I did a regex search for wmb() followed by writel() in each drivers
directory.
I scrubbed the ones I care about in this series.

I considered "ease of change", "popular usage" and "performance critical
path" as the determining criteria for my filtering.

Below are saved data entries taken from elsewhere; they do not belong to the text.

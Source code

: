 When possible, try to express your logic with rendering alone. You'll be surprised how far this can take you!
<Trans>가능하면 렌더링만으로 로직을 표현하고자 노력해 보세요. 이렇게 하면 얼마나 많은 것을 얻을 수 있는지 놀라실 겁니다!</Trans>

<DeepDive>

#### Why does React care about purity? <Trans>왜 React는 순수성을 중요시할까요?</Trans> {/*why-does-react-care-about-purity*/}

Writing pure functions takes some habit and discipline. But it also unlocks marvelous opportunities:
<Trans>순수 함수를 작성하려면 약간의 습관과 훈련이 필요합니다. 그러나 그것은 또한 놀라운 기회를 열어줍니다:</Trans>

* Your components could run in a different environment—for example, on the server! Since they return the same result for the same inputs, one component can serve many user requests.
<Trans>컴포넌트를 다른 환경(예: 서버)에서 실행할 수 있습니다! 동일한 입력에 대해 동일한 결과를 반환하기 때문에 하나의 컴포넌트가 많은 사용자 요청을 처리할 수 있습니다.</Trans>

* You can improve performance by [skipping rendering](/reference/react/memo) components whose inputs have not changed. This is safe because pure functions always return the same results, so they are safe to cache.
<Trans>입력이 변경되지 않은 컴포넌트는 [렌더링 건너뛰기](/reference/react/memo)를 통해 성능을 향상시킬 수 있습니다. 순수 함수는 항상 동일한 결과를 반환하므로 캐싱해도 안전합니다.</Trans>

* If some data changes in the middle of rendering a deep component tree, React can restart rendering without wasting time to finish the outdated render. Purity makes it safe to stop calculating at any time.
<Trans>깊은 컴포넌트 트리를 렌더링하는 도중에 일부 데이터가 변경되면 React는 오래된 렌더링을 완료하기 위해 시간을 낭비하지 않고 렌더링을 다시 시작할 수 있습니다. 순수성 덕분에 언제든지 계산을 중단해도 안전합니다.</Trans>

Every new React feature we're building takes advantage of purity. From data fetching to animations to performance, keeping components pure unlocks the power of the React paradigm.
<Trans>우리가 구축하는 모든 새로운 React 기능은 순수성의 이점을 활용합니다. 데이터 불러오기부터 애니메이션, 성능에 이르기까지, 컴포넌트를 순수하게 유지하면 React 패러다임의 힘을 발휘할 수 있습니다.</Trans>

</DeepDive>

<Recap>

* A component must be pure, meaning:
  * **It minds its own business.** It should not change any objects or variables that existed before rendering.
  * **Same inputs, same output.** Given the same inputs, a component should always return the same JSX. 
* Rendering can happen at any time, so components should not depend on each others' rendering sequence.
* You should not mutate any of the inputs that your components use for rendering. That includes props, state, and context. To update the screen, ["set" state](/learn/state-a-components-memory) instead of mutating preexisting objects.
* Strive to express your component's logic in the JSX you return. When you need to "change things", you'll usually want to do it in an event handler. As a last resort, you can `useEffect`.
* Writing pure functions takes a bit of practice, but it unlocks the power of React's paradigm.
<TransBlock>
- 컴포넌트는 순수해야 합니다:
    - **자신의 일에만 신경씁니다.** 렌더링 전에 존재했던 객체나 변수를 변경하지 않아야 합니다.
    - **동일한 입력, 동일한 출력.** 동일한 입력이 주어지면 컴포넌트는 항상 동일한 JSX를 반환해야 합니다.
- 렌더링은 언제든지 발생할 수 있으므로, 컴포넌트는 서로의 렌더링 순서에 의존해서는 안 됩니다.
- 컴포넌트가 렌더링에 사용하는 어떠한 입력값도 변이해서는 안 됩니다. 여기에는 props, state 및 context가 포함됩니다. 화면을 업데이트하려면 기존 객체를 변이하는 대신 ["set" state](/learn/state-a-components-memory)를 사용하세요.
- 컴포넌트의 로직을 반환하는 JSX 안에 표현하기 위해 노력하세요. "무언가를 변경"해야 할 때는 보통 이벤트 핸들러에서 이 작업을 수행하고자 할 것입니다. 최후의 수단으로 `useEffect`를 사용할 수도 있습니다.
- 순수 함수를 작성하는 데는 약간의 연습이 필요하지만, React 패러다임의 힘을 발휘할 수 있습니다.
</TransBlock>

We used relaxed API heavily on ARM for a long time but
it did not exist on other architectures. For this reason, relaxed
architectures have been paying double penalty in order to use the common
drivers.

Now that relaxed API is present on all architectures, we can go and scrub
all drivers to see what needs to change and what can remain.

We start with mostly used ones and hope to increase the coverage over time.
It will take a while to cover all drivers.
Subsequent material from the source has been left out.